During the eighteenth century, health was a prized commodity. From their letters, I learn that patients suffered for months with fevers, wheezing, headaches… I learn of traumatic birth stories. I learn of quack medicine. For these individuals, health was not something to be taken for granted. It could disappear at the snap of a finger, several years’ healthy living wiped away in the space of one short but damp and cold winter.
Health was capricious. It was something people courted, but not something they could ever rely on. This, in particular, was something Tissot understood. It is, in part, why he wrote the Avis in the first place, so that medical knowledge could be made available ‘on the ground,’ where it was needed most. The book provided practical knowledge that even the least learned lay person could apply. It was the perfect companion, particularly in remote rural areas.
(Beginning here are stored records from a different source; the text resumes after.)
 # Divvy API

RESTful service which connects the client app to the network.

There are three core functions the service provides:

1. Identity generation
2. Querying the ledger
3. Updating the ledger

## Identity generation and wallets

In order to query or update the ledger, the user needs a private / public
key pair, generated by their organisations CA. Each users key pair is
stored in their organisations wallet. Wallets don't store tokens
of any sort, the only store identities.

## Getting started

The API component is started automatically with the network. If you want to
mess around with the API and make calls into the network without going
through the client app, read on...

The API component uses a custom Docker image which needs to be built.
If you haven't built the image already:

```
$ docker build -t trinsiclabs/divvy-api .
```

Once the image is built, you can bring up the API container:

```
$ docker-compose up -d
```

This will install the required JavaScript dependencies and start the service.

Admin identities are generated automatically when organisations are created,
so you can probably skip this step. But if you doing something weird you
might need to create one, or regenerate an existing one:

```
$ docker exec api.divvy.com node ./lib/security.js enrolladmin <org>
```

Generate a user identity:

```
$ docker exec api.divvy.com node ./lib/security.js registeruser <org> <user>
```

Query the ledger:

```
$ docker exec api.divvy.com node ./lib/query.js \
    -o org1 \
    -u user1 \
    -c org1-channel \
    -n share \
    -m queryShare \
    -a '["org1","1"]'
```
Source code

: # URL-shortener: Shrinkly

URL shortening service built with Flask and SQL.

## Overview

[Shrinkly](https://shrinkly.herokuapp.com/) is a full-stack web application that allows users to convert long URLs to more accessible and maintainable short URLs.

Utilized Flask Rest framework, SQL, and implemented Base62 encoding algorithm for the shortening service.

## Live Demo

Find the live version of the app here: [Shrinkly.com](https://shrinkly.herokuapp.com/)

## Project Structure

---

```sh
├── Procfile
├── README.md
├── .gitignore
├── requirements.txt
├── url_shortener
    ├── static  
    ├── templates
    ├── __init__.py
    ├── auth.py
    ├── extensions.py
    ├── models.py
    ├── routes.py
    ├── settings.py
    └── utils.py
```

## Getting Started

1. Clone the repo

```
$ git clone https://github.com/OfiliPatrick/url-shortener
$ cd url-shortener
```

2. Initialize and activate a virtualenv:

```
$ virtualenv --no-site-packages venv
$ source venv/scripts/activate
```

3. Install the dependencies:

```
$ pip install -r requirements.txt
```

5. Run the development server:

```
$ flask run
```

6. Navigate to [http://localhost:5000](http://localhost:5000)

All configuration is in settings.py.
Writing a letter directly to a doctor was, perhaps, the next best option. And from the letters in the Fonds Tissot, it’s clear that Tissot often responded with diagnoses and remedies. But then, as now, the face to face encounter remained the ideal option.
But during the eighteenth century, travel was difficult, even for the elite. From the letters, it’s clear that travel was often taken during spring or summer. Two seasons were closed to easy physical movement. And some patients, given their conditions, were not unable to travel at all. For them, a face to face visit with the doctor was impossible. Finally, the realities of the French Revolution, starting in 1789, also impacted travel and while many French expats found new, if temporary, homes abroad (in such cities as Lausanne, which ‘welcomed’ hundreds of émigrés), others stayed at home. For them, travel was fraught with danger.
Others, however, had an easier time of it. Medical ‘tourists’ were not the only patients that Tissot saw. Numerous letters come from neighbouring communities, among them Morges, just two hours’ walk away (currently accessible through a glorious pedestrian footpath along the banks of Lake Geneva), and the bigger city of Fribourg (further away). Others wrote from Lausanne proper, or even from Geneva. In her final days, Suzanne Necker, one of Tissot’s more famous patients, resided at a family residence at Beaulieu, now incorporated into a suburb of Lausanne.